There can also be subtle reasons why a judge may not wish to be overly explicit, she said: “Embellishing why a particular witness's evidence is rejected may involve the judge saying unflattering things about the witness.
“Judges may wish to spare the accused who takes the stand to deny the crime, for example, the indignity of not only rejecting his evidence and convicting him, but adding negative comments about his demeanour.”
Chief Justice McLachlin said that it would also make no sense to require trial judges to laboriously spell out every consideration that went into a finding of credibility or a conclusion of guilt or innocence.
“A trial judge is not obliged to discuss all of the evidence on any given point, provided the reasons show that he or she grappled with the substance of the live issues on the trial,” she added. “It is clear from the reasons that the trial judge considered R.E.M.'s evidence carefully, and indeed accepted it on some points.”
Having made clear that he preferred the complainants evidence over that of R.E.M., she said, “no further explanation for rejecting R.E.M.'s evidence was required.
“The central issue at trial was credibility. It is clear that the trial judge accepted all or sufficient of the complainant's ample evidence as to the incidents, and was not left with a reasonable doubt on the whole of the evidence or from the contradictory evidence of R.E.M.”
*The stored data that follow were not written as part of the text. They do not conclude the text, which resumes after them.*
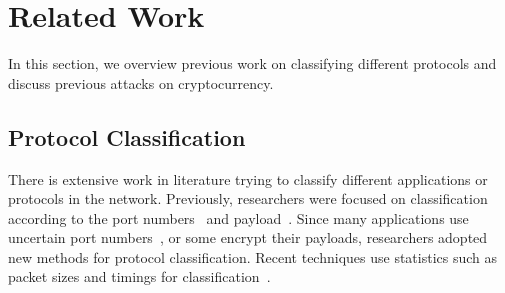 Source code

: 
\section{Related Work}\label{related}
In this section, we overview previous work on 
classifying different protocols and discuss previous attacks on \bc cryptocurrency.

\subsection{Protocol Classification}
There is extensive work in literature trying to classify different applications or protocols in the network. Previously, researchers were focused on classification according to the port numbers~\cite{tcp_p2p,ports,port_mad,payload_p2p} and payload~\cite{payload_p2p,payload_content,payload_app,payload_moore}. Since many applications use uncertain port numbers~\cite{ports}, or some encrypt their payloads, researchers adopted new methods for protocol classification.
Recent techniques use statistics such as packet sizes and timings for classification~\cite{real_enc,web_p2p,blinc,prot_fing,semi,trafficClassSVM,svm2}. 
\begin{comment}
For example, in~\cite{blinc}, authors use a three-level classification mechanism -social, functional, and application level- to classify web, p2p, chat, media, gaming, data transfer, streaming, and network management traffic. Their result shows that their method can classify $80$ $-$ $90\%$ of traffic flows with more than $95\%$ accuracy. In~\cite{prot_fing}, authors use packet sizes, inter-arrival times, and their orderings to distinguish between HTTP, SMTP, SSH, etc. They use \textit{anomaly score} to check if a flow is statistically compatible with one of the traffic classes. Their approach results in more than $90\%$ hit-ratio for all the considered classes and false positive around $6\%$ in the worst scenario.

In~\cite{web_p2p}, authors use duration, number of bytes, and number
of packets to classify flows at the network core where only one side of the flow is available (server-to-client or client-to-server). They use the K-means algorithm for clustering traffics, including Web, P2P, FTP, and use byte and flow accuracy to evaluate their mechanism. 
They show that server-to-client datasets give the best performance: 95$\%$ and 79$\%$ flow and byte accuracy, respectively.\end{comment}

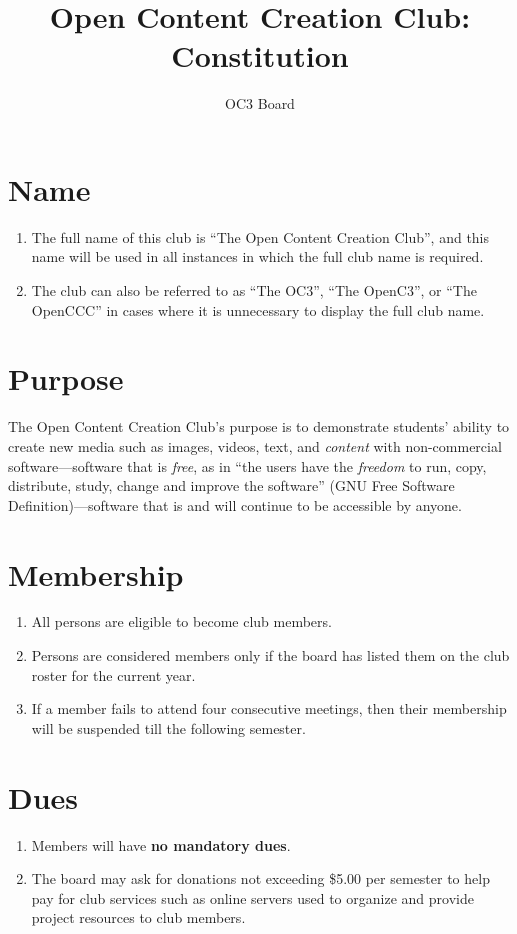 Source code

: \documentclass[10pt,letterpaper]{article}
\author{OC3 Board}
\title{Open Content Creation Club: Constitution}
\begin{document}
	\maketitle
	
	\section{Name}
	\begin{enumerate}[label=(\alph*)]
		\item The full name of this club is ``The Open Content Creation Club'', and this name will be used in all instances in which the full club name is required.
		\item The club can also be referred to as ``The OC3'', ``The OpenC3'', or ``The OpenCCC'' in cases where it is unnecessary to display the full club name.
	\end{enumerate}
	
	\section{Purpose}
	The Open Content Creation Club's purpose is to demonstrate students' ability to create new media such as images, videos, text, and \emph{content} with non-commercial software---software that is \emph{free}, as in ``the users have the \emph{freedom} to run, copy, distribute, study, change and improve the software'' (GNU Free Software Definition)---software that is and will continue to be accessible by anyone.
	
	\section{Membership}
	\begin{enumerate}[label=(\alph*)]
		\item All persons are eligible to become club members.
		\item Persons are considered members only if the board has listed them on the club roster for the current year.
		\item If a member fails to attend four consecutive meetings, then their membership will be suspended till the following semester.
	\end{enumerate}
	
	\section{Dues}
	\begin{enumerate}[label=(\alph*)]
		\item Members will have \textbf{no mandatory dues}.
		\item The board may ask for donations not exceeding \$5.00 per semester to help pay for club services such as online servers used to organize and provide project resources to club members.
	\end{enumerate}
	
\end{document}
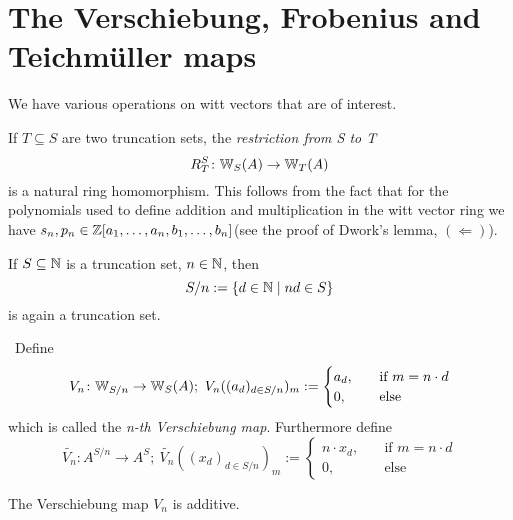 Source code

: \section{The Verschiebung, Frobenius and Teichmüller maps}
We have various operations on witt vectors that are of interest.
\begin{definition}
    If $T \subseteq S$ are two truncation sets, the \textit{restriction from S to T}
    \[
      R_T^S \colon \mathbb{W}_S(A) \to \mathbb{W}_T(A)  
    \]
    is a natural ring homomorphism. This follows from the fact that
    for the polynomials used to define addition and multiplication in the witt vector ring
    we have $s_n,p_n \in \mathbb{Z}[a_1,\dots,a_n,b_1,\dots,b_n]$(see the proof of Dwork's lemma, $(\Leftarrow)$).
\end{definition}
If $S\subseteq \mathbb{N}$ is a truncation set, $n \in \mathbb{N}$, then
\[
   S/n := \{d \in \mathbb{N} \mid nd \in S\}
\]
is again a truncation set.
\begin{definition}[Verschiebung] \
    Define 
    \[
        V_n \colon \mathbb{W}_{S/n} \to \mathbb{W}_S(A);\  
        V_n((a_d)_{d \in S/n})_m := 
        \begin{cases}
            a_d, &\quad \text{if $m=n \cdot d$} \\
            0,  &\quad \text{else}
        \end{cases}
    \]
    which is called the \textit{n-th Verschiebung map}. Furthermore define
    \[
        \widetilde{V_n} \colon A^{S/n} \to A^S;\ 
        \widetilde{V_n}((x_d)_{d \in S/n})_m := 
        \begin{cases}
            n \cdot x_d, &\quad \text{if $m=n \cdot d$} \\
            0,  &\quad \text{else}
        \end{cases}
    \]
\end{definition}
\begin{lemma} \label{lem: verschiebung is additive}
    The Verschiebung map $V_n$ is additive.
\end{lemma}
The Court also warned appellate courts to guard against “simply sifting through the record and substituting their own analysis of the evidence for that of the trial judge because the reasons do not comply with their idea of ideal reasons.”
It said that the B.C. Court of Appeal fell into precisely this trap when it “ignored the trial judge's unique position to see and hear witnesses, and instead substituted its own assessment of credibility.”